■ ASSIGNED TASK ■
Retype, word for word, every line of the records below starting at the one that contains "(and encode in" and ending at the one that contains "returns the value"; include both of those lines and nothing more.

■ PROVIDED DATA ■
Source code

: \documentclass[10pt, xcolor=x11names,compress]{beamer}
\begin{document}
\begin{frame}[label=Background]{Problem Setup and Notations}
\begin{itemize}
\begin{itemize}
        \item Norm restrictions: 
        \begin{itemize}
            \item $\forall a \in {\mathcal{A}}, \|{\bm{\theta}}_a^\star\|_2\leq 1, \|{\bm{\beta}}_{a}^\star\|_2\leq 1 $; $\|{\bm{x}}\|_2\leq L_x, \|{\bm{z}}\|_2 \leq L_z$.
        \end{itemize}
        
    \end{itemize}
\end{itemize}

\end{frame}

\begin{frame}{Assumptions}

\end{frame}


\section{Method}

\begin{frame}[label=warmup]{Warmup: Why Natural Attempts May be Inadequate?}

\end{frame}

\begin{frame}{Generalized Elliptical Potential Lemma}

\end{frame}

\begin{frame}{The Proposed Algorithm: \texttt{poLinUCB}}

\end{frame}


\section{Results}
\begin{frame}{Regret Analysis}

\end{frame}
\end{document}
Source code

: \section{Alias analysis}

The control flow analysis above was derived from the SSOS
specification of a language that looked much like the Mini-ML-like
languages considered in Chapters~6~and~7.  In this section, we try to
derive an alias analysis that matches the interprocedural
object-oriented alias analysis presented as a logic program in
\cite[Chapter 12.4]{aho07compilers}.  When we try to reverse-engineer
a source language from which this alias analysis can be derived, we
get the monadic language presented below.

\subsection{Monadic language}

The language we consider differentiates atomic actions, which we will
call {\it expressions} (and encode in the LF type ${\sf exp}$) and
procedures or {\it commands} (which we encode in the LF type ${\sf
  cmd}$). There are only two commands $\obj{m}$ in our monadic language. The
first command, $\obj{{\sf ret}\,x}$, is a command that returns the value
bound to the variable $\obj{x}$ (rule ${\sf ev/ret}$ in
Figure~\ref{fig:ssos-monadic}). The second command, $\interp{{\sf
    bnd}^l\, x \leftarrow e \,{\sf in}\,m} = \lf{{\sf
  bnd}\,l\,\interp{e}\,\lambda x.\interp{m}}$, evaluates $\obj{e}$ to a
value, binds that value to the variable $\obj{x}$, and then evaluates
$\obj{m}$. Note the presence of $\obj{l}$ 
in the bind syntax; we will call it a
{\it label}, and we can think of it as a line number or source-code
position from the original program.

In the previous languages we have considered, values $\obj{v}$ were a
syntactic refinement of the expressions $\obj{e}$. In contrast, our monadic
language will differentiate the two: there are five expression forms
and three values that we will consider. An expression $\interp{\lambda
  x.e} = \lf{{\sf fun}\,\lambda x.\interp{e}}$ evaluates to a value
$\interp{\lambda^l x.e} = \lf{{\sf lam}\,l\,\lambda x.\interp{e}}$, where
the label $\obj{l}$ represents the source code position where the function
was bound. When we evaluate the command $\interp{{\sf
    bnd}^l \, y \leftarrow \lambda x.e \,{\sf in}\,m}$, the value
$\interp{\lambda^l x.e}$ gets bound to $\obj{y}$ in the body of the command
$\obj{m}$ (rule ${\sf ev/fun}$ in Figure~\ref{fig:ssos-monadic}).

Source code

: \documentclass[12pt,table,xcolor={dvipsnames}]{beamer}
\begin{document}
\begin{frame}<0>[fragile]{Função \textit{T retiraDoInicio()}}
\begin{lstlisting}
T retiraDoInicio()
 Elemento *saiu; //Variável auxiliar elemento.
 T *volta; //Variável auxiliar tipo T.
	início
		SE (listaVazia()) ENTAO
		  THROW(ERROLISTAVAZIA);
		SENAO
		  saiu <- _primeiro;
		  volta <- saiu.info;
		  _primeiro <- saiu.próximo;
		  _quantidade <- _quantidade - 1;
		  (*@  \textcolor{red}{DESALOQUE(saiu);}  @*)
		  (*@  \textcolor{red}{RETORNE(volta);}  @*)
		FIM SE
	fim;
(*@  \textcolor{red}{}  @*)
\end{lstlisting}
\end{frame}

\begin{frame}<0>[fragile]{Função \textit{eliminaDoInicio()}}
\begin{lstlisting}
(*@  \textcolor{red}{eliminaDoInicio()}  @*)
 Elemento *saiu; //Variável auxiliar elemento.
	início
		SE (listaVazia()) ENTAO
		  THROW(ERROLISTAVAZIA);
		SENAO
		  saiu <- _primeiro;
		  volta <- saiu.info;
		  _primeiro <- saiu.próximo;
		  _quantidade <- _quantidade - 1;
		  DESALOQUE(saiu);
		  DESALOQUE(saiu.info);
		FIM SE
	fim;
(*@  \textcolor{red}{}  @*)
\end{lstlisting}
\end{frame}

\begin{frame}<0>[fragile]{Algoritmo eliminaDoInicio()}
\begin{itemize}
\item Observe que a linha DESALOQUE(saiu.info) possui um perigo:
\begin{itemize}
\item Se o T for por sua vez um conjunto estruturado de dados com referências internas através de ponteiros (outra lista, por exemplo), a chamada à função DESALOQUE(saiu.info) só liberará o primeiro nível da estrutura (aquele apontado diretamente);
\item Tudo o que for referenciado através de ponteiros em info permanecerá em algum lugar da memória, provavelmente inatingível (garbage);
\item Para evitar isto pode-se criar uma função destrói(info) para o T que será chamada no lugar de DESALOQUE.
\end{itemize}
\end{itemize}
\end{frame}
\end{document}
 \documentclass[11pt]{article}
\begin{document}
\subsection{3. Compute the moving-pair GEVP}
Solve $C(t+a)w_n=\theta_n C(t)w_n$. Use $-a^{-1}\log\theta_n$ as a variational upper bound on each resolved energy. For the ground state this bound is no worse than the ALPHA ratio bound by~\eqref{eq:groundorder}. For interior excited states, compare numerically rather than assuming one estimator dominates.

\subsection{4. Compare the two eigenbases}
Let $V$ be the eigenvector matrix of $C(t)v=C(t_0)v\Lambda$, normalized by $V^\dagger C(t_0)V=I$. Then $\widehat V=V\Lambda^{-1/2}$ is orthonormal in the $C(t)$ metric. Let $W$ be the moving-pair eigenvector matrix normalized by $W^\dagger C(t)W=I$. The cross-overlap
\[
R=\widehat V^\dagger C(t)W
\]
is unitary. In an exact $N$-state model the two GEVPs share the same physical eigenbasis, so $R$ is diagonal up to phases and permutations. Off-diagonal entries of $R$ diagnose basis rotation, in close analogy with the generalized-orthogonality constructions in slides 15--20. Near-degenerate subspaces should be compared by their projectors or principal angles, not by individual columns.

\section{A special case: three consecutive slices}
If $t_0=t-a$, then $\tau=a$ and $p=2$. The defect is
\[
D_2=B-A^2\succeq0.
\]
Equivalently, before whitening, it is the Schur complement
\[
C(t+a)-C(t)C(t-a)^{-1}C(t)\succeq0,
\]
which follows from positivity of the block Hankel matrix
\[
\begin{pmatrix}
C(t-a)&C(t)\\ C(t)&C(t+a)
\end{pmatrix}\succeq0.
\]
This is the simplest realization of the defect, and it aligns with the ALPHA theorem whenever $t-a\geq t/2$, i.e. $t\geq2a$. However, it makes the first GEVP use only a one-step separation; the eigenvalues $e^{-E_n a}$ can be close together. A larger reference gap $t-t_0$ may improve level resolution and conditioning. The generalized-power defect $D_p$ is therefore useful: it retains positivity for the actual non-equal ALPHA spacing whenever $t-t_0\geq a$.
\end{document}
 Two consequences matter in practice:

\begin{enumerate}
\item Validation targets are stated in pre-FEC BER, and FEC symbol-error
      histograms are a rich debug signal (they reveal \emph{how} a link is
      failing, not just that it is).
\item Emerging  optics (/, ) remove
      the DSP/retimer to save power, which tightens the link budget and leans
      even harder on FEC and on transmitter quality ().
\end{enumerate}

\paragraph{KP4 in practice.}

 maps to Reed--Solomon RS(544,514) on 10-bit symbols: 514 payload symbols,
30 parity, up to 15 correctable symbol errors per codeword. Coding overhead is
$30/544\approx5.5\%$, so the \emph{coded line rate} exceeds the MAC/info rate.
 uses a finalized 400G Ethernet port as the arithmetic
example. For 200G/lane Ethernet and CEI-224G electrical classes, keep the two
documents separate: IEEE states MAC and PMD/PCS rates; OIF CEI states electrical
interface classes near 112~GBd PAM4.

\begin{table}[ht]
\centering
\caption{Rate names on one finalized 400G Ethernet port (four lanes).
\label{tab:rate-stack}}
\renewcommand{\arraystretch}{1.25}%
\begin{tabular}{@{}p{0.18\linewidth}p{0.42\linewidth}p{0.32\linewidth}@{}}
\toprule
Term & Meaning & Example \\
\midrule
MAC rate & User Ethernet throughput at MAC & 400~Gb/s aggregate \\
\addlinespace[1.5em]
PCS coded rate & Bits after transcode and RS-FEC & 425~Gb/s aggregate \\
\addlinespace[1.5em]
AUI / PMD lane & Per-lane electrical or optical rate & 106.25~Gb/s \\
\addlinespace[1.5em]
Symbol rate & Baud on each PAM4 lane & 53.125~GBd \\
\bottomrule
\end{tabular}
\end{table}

■ RESPONSE TO THIS EXERCISE ■
call {\it expressions} (and encode in the LF type ${\sf exp}$) and
procedures or {\it commands} (which we encode in the LF type ${\sf
  cmd}$). There are only two commands $\obj{m}$ in our monadic language. The
first command, $\obj{{\sf ret}\,x}$, is a command that returns the value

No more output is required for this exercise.